Kerala to Curb Alien Plants’ Growth
- 02 Jan 2020
- 2 min read
Why in News
The Kerala Government is planning to arrest the rampant growth of invasive plants, especially Senna spectabilis, in the forest areas of the Nilgiri Biosphere Reserve (NBR), including the Wayanad Wildlife Sanctuary.
- Due to mass flowering and drying of bamboo species in Wayanad, lots of open spaces (78.91 sq km) has been occupied by Senna spectabilis.
- The plant has also started to invade the adjacent Bandipur and Nagarhole tiger reserves in Karnataka and Mudumalai tiger reserve in Tamil Nadu.
- Senna spectabilis is a deciduous tree native to tropical areas of America.
- It grows up to 15 to 20 metres in a short period of time and distributes thousands of seeds after flowering.
- The thick foliage of the tree arrests the growth of other indigenous tree and grass species.

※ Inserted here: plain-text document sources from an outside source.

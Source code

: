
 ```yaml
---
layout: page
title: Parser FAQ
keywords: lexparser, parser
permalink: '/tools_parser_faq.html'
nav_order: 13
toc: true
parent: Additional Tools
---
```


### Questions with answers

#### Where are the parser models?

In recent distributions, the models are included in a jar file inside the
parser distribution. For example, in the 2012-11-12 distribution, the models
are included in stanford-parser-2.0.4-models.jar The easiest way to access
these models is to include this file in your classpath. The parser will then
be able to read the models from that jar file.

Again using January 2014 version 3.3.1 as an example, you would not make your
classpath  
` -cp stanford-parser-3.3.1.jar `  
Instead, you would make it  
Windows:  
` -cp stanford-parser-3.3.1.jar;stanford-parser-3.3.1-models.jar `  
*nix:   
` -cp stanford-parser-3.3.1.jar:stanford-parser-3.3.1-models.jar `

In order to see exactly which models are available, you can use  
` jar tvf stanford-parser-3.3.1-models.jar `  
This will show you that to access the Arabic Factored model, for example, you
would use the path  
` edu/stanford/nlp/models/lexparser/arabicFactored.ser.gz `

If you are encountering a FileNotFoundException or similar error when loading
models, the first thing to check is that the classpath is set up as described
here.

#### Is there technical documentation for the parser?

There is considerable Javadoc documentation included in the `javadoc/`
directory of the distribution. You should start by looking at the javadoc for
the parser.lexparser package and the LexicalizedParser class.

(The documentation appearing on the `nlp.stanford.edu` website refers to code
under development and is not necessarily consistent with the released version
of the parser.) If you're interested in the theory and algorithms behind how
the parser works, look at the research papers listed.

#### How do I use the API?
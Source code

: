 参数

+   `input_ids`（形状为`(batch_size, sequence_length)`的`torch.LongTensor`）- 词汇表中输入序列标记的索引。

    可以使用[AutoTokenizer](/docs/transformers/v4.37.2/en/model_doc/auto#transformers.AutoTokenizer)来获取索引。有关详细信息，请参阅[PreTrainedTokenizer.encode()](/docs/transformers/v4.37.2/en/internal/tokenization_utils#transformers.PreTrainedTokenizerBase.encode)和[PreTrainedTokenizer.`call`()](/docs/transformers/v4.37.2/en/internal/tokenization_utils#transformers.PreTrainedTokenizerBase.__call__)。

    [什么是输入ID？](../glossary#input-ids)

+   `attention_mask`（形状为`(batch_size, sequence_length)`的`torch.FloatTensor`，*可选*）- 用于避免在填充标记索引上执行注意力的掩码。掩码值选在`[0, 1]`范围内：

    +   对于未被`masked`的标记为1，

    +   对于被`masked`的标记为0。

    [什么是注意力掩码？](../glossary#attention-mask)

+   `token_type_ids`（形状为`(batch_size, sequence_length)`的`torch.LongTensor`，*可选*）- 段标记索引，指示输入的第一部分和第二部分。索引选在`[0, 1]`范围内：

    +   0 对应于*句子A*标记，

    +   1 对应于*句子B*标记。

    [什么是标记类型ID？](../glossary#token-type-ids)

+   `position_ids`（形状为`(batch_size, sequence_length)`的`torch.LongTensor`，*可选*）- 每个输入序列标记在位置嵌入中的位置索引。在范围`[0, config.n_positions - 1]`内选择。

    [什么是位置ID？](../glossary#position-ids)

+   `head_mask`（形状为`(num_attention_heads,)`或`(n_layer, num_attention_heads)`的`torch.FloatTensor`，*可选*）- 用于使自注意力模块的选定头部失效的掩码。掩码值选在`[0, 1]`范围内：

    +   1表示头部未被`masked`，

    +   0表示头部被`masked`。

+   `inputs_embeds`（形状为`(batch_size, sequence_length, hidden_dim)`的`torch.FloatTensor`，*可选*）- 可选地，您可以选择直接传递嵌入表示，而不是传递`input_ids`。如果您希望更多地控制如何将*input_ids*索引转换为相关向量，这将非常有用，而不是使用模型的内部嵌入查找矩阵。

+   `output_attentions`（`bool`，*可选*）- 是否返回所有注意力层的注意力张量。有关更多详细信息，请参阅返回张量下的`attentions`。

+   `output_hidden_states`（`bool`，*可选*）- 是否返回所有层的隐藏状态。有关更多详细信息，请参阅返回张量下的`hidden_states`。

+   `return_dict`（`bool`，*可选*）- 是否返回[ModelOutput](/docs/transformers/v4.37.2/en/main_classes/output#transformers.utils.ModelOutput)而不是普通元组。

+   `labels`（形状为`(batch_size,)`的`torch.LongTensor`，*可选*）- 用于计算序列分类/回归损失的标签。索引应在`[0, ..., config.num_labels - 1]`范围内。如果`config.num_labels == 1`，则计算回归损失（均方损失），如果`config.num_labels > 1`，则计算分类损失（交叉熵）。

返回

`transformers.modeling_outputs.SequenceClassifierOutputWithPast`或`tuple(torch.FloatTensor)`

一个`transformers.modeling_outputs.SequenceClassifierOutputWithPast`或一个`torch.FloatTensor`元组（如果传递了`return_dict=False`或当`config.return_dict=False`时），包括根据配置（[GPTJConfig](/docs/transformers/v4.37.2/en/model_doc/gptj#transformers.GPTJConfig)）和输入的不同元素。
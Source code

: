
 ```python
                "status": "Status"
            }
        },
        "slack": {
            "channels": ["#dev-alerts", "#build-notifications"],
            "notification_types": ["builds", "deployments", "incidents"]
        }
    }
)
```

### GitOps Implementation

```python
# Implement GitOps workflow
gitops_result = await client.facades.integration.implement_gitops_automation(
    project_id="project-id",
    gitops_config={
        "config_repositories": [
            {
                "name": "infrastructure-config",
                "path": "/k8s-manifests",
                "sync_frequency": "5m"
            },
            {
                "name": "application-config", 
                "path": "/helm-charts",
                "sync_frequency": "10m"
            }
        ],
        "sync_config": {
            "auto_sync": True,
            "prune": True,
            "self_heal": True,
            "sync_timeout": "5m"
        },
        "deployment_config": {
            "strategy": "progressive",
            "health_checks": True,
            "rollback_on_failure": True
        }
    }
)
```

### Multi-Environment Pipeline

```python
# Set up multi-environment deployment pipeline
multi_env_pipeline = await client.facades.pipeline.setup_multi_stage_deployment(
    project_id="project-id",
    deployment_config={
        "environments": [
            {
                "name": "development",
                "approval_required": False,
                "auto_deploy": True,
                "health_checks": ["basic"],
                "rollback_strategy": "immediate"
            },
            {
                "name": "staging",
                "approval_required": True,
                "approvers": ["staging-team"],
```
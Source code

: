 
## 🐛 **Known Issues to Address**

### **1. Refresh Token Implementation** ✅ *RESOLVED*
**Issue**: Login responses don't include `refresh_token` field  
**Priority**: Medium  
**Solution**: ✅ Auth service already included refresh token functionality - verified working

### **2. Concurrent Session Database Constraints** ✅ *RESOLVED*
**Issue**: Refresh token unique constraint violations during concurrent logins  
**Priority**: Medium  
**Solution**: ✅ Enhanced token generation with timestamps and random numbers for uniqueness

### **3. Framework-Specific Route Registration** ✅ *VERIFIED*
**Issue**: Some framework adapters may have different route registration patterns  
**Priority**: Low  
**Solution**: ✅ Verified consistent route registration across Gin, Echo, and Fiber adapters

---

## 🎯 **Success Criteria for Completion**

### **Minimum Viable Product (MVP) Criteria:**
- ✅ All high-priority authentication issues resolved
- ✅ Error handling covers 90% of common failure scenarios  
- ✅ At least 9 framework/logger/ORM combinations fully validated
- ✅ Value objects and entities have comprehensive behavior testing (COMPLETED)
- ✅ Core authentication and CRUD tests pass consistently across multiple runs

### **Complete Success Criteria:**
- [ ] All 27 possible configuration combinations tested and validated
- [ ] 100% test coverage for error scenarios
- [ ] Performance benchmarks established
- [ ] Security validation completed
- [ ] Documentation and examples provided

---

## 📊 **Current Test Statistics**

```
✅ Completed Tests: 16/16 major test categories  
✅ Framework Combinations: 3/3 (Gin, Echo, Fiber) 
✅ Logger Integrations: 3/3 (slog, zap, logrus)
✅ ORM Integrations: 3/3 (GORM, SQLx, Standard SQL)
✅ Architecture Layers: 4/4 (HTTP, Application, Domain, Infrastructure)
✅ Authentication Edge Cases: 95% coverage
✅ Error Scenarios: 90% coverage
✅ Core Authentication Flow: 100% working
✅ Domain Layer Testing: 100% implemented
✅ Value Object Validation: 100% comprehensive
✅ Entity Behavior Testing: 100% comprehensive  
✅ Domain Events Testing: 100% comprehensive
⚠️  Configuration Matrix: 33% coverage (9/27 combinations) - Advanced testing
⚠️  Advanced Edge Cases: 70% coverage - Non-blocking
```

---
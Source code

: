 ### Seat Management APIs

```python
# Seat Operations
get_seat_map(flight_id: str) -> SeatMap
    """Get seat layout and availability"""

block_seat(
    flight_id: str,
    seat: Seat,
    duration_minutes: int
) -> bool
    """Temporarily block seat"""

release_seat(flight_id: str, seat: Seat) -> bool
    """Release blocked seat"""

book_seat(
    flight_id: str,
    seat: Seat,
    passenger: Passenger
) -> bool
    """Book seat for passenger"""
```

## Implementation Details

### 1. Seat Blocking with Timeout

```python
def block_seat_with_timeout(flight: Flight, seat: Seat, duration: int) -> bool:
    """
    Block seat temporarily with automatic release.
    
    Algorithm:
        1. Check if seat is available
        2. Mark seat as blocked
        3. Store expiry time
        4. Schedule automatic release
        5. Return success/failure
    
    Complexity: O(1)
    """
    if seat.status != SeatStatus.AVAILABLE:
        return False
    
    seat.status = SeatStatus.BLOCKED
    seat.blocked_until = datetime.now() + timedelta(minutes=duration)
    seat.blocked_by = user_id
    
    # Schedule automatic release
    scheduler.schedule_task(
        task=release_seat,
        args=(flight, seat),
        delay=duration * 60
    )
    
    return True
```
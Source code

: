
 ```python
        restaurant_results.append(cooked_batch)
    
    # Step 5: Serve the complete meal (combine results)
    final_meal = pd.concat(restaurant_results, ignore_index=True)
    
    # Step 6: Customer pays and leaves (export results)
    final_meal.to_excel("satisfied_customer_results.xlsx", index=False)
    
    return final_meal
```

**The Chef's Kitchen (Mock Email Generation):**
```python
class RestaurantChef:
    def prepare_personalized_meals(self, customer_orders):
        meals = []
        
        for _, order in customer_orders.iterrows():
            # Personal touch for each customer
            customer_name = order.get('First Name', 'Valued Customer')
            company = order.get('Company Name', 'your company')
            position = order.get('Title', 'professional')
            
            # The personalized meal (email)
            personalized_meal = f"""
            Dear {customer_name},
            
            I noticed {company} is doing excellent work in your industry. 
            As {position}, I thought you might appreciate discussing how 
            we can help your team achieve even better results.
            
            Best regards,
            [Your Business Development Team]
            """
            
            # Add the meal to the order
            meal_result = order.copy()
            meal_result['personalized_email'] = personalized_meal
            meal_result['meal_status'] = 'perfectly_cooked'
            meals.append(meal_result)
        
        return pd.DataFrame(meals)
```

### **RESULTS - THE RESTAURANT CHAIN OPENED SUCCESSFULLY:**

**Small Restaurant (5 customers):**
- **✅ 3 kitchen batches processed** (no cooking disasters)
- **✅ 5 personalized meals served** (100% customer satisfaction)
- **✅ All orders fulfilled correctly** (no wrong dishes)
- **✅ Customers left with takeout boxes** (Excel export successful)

Thus, it causes food shortage for the wildlife population, especially herbivores.
- It also adversely affect the germination and growth of the native species.
- It is categorised as ‘Least Concern’ under IUCN Red List.
Wayanad Wildlife Sanctuary
- It is part of the Nilgiri Biosphere Reserve along with Mudumalai Wildlife Sanctuary, Bandipur National Park, Nagarhole National Park, Mukurthi National Park, and Silent Valley.
- Wayanad Wildlife sanctuary is significant because of ecological and geographic continuity with other protected areas such as Bandipur Tiger Reserve and Nagarhole National Park, of Karnataka in the north-eastern portion and Mudumalai Tiger Reserve of Tamil Nadu in the south-east.
- It has the world’s largest recorded population of the Asiatic elephant.
- Almost the entire Wayanad district is drained by Kabini and its three tributaries, the Panamaram, Mananthavady, and Kalindy rivers.
- The Kabini River, one of the three east flowing rivers of Kerala, is an important tributary of the Kaveri River.